__WHAT TO DO__:
Please return every line in the entries below with the word "ONLY" in it.
(STUDY MATERIAL)
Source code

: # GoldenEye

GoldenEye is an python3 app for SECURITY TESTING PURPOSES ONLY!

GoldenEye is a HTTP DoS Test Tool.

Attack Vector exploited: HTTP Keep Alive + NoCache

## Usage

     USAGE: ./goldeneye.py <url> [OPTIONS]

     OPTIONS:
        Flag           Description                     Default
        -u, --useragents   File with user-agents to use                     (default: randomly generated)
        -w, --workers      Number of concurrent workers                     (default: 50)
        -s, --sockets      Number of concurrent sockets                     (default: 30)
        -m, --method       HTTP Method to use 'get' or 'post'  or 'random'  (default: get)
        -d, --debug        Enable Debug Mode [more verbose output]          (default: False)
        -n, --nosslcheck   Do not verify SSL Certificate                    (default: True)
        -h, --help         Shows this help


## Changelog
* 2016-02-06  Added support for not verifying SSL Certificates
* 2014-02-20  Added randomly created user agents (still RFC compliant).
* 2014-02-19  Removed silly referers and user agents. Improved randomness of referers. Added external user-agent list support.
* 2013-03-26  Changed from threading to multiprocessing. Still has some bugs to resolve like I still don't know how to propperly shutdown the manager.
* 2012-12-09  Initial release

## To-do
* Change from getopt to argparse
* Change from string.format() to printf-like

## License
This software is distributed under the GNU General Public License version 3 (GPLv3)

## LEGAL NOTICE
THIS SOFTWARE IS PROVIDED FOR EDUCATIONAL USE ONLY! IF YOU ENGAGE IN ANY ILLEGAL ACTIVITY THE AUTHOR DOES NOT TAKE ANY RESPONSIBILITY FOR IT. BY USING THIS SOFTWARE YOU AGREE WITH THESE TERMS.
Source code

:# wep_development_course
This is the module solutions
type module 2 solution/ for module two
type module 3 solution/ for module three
(End STUDY MATERIAL)
(STUDY MATERIAL)
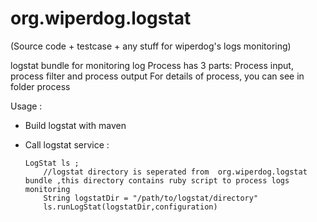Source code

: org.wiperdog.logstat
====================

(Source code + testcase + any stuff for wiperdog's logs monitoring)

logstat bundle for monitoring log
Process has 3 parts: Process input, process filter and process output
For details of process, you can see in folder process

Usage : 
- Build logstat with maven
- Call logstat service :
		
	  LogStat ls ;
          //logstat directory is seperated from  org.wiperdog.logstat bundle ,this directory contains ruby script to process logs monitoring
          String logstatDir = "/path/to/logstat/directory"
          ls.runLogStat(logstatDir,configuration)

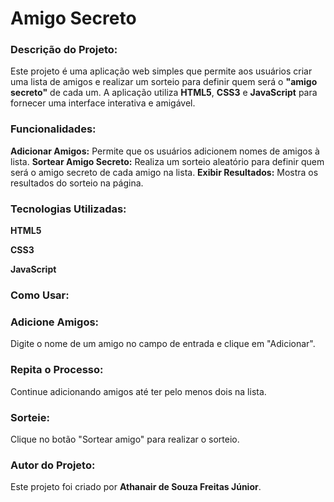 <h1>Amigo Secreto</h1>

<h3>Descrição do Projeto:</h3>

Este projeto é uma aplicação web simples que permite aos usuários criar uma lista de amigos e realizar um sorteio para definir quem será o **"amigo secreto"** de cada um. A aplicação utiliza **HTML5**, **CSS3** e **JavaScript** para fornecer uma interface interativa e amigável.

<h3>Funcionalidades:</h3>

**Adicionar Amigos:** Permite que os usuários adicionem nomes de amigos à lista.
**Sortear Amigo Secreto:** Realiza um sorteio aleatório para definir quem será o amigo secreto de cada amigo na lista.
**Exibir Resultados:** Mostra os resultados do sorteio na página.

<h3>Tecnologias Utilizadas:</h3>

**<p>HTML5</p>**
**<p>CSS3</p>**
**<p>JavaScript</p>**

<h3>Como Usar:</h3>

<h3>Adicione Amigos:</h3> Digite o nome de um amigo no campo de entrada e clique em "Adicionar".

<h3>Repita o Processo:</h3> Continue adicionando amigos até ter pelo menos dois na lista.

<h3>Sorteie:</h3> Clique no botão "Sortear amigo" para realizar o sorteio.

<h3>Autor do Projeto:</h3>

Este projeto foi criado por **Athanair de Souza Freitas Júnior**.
(End STUDY MATERIAL)
__TASK RESPONSE__:
GoldenEye is an python3 app for SECURITY TESTING PURPOSES ONLY!
THIS SOFTWARE IS PROVIDED FOR EDUCATIONAL USE ONLY! IF YOU ENGAGE IN ANY ILLEGAL ACTIVITY THE AUTHOR DOES NOT TAKE ANY RESPONSIBILITY FOR IT. BY USING THIS SOFTWARE YOU AGREE WITH THESE TERMS.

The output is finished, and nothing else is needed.